**THE INPUT**
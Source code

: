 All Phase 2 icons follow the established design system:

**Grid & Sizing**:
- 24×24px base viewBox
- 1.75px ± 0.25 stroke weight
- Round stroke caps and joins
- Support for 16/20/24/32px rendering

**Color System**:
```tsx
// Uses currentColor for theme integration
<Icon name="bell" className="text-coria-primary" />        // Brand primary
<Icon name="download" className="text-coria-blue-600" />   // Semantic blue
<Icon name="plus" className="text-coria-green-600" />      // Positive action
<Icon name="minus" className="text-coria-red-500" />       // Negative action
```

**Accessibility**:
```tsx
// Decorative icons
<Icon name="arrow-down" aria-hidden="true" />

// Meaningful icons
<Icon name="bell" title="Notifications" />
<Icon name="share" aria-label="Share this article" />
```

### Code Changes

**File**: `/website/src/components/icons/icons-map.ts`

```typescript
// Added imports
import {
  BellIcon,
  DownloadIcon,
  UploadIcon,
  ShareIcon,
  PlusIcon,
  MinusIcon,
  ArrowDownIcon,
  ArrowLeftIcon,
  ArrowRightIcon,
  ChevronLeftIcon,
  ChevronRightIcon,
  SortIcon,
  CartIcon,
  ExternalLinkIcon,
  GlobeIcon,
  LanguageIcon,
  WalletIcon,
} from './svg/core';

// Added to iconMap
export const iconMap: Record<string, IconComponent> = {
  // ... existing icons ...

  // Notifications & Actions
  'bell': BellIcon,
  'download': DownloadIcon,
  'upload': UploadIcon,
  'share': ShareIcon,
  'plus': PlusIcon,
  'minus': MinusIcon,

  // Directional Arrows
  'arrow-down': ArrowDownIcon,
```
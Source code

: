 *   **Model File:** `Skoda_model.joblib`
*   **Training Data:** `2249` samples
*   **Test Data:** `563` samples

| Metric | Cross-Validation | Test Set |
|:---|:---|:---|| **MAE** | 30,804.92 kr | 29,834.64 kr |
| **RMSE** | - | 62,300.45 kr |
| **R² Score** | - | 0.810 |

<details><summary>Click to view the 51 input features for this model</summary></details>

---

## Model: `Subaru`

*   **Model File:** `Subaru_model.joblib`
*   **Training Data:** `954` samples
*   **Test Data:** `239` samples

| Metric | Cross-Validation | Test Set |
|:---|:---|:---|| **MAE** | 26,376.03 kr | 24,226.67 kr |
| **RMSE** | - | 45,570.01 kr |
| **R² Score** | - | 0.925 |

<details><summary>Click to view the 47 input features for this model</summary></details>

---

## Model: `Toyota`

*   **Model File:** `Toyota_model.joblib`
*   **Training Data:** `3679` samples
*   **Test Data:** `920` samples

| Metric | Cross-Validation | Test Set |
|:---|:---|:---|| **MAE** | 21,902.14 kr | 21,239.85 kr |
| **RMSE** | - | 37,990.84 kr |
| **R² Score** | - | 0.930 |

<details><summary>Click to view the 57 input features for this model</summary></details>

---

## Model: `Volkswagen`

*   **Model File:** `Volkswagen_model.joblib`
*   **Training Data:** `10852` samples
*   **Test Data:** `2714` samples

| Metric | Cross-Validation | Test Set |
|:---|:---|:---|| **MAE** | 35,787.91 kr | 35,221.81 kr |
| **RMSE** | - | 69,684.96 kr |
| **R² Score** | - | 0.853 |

**TASK TO CARRY OUT**
Among the lines above, find those containing the word "Notifications" and copy each.

**ANSWER SECTION**
<Icon name="bell" title="Notifications" />
  // Notifications & Actions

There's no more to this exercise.